Weekly Nugget: Feeling Trapped in a Job or Relationship? The Exit is Where You Are

Hi friend,

Ever feel like you’re in a trap? 
Like there’s nowhere to go? 
Like the odds are stacked against you?

It is interesting to see how many of us at one point or another feel like we are in a trap, at home, at work, in a relationship, and in a society. 

But what is a trap, really? A trap is not just a specific spot. It’s a perceptual space that limits one’s possibilities. 

So, how does one gain freedom from a trap?

Here’s the thing: When we try to escape a trap, we often run straight into a bigger one.

Why? Because the way of being that got you into the trap hasn’t changed. The mood that led you there, impatience, urgency, the need to fix or flee, is still operating. Same being, same habits, same narrow vision. 

And the world is a Trap-istan. There are traps everywhere. There is nowhere else to run. When we act out of desperation, we carry that desperation with us. You’ve heard it: Out of the boiling pot, into the frying pan. The jaws close again.

So what do you do when you find yourself in a trap, or a cycle of traps, with no exit in sight?

First, stop!! 

If you’re in a hole, stop digging. Don’t fight the ropes. Don’t rattle the cage. Befriend the trap. It’s yours. It’s not just any trap—it’s your trap. This is where you live now. You can’t go left? Can’t go right? Not a problem. Make peace with it.

Here’s the magic: When you stop resisting, your eyes adjust to the dark. You begin to see. You notice textures, edges, hidden handholds. Patience replaces panic. New assessments emerge. The trap becomes a crucible, a forge for reinvention.

Ilse Aichinger’s haunting story The Bound Man crystallizes this point. A man wakes to find himself bound head-to-toe in coarse ropes, immobilized. At first, he rages: Why me? Who did this? He thrashes, resents, and collapses into despair; the familiar spiral of victimhood. 

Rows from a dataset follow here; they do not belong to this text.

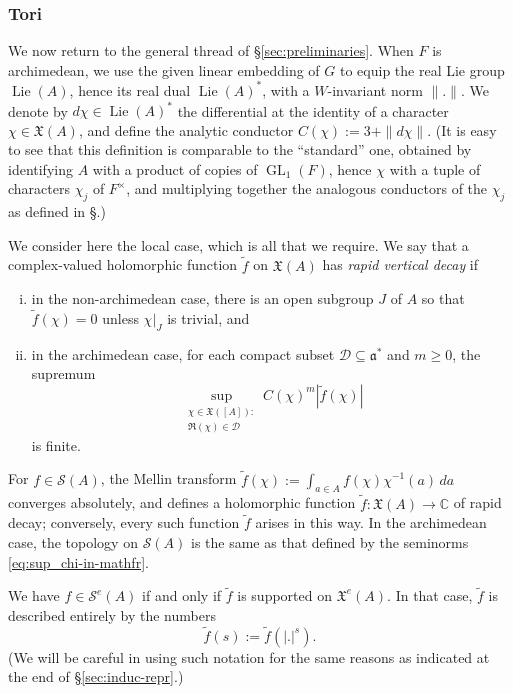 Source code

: \documentclass[reqno]{amsart}
\DeclareMathOperator{\GL}{GL}
\DeclareMathOperator{\Lie}{Lie}
\theoremstyle{plain} \newtheorem{theorem} {Theorem}
\theoremstyle{definition} \newtheorem{definition} [theorem] {Definition}
\theoremstyle{itplain} %
\numberwithin{equation}{section}
\numberwithin{theorem}{section}
\renewcommand{\geq}{\geqslant}
\begin{document}
\subsubsection{Tori}\label{sec:tori}
We now return to the general thread of \S\ref{sec:preliminaries}.  When $F$ is archimedean, we use the given linear embedding of $G$ to equip the real Lie group $\Lie(A)$, hence its real dual $\Lie(A)^*$, with a $W$-invariant norm $\|.\|$.  We denote by $d \chi \in \Lie(A)^*$ the differential at the identity of a character $\chi \in \mathfrak{X}(A)$, and define the analytic conductor $C(\chi) := 3 + \|d \chi\|$.  (It is easy to see that this definition is comparable to the ``standard'' one, obtained by identifying $A$ with a product of copies of $\GL_1(F)$, hence $\chi$ with a tuple of characters $\chi_j$ of $F^\times$, and multiplying together the analogous conductors of the $\chi_j$ as defined in \S\cite[\S3.1.8]{michel-2009}.)

We consider here the local case, which is all that we require.  We say that a complex-valued holomorphic function $\tilde{f}$ on $\mathfrak{X}(A)$ has \emph{rapid vertical decay} if
\begin{enumerate}[(i)]
\item in the non-archimedean case, there is an open subgroup $J$ of $A$ so that $\tilde{f}(\chi) = 0$ unless $\chi|_J$ is trivial, and
\item in the archimedean case, for each compact subset $\mathcal{D} \subseteq \mathfrak{a}^*$ and $m \geq 0$, the supremum
  \begin{equation}\label{eq:sup_chi-in-mathfr}
    \sup_{
      \substack{
        \chi \in \mathfrak{X}([A]) :
        \\
          \Re(\chi) \in \mathcal{D}
      }
    }
    C(\chi)^m
    |\tilde{f}(\chi)|
  \end{equation}
  is finite.
\end{enumerate}
For $f \in \mathcal{S}(A)$, the Mellin transform $\tilde{f}(\chi) := \int _{a \in A} f(\chi) \chi^{-1}(a) \, d a$ converges absolutely, and defines a holomorphic function $\tilde{f} : \mathfrak{X}(A) \rightarrow \mathbb{C}$ of rapid decay; conversely, every such function $\tilde{f}$ arises in this way.  In the archimedean case, the topology on $\mathcal{S}(A)$ is the same as that defined by the seminorms \eqref{eq:sup_chi-in-mathfr}.  

We have $f \in \mathcal{S}^e(A)$ if and only if $\tilde{f}$ is supported on $\mathfrak{X}^e(A)$.  In that case, $\tilde{f}$ is described entirely by the numbers
\begin{equation*}
  \tilde{f}(s) := \tilde{f}(|.|^s).
\end{equation*}
(We will be careful in using such notation for the same reasons as indicated at the end of \S\ref{sec:induc-repr}.)
\end{document}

But then, a shift of perception occurs. He stops fighting the ropes. He studies them and tests their limits. Slowly, he learns to move with his bindings. He hops. He balances. He even dances. Villagers gather, mesmerized by this man who turns constraint into art. They toss coins, feed him, and marvel at his grace. The ropes never loosen, but they no longer define him. By the story’s end, when offered freedom, he hesitates. The bindings, once his prison, have become his language of agency. 

This isn’t just a metaphor. This is how to live with power. Say you find yourself trapped in a difficult relationship. A shiny new prospect appears—charming, rich, “better.” Don’t jump. Instead, sit with the ache. Let the trap teach you. See the nature of the trap you are in, and how you have contributed to it. The question isn’t How do I escape? but What is this revealing?

The right question to start with isn’t how to escape the trap. The right question is how to first experience freedom within the trap. 

From this space, deliberation is born. Clarity sharpens. Choices untangle. You start seeing traps not as dead-ends but as riddles—invitations to evolve.

Take your job that feels like a cage. You dream of quitting it, launching a startup, fleeing to Bali. But if you don’t own how you got here—your complicity in the grind, your silent compromises—you’ll recreate the same cage elsewhere. “Another toxic workplace!” you’ll cry, blind to the toxicity you carry. 

Freedom begins when you stop plotting escape and start creating new meaning right where you stand. Full acceptance first. Then radical responsibility—not blame, but the power to respond. Only then do new paths appear. 

A shifted mood cracks the world open.